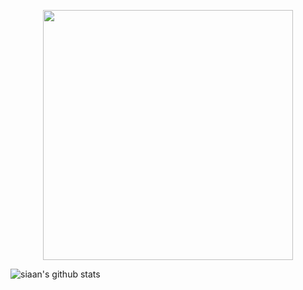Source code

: <p align="center">
  <img src="https://imgur.com/a/c7uaucg" width=400 style="display: block; margin: 0 auto"/>
</p>


![siaan's github stats](https://github-readme-stats.vercel.app/api?username=siaandev&show_icons=true)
··········
ABOUT THIS EXERCISE
Copy each line of the records containing the string "https".

RESPONSE TO THE EXERCISE
  <img src="https://imgur.com/a/c7uaucg" width=400 style="display: block; margin: 0 auto"/>
![siaan's github stats](https://github-readme-stats.vercel.app/api?username=siaandev&show_icons=true)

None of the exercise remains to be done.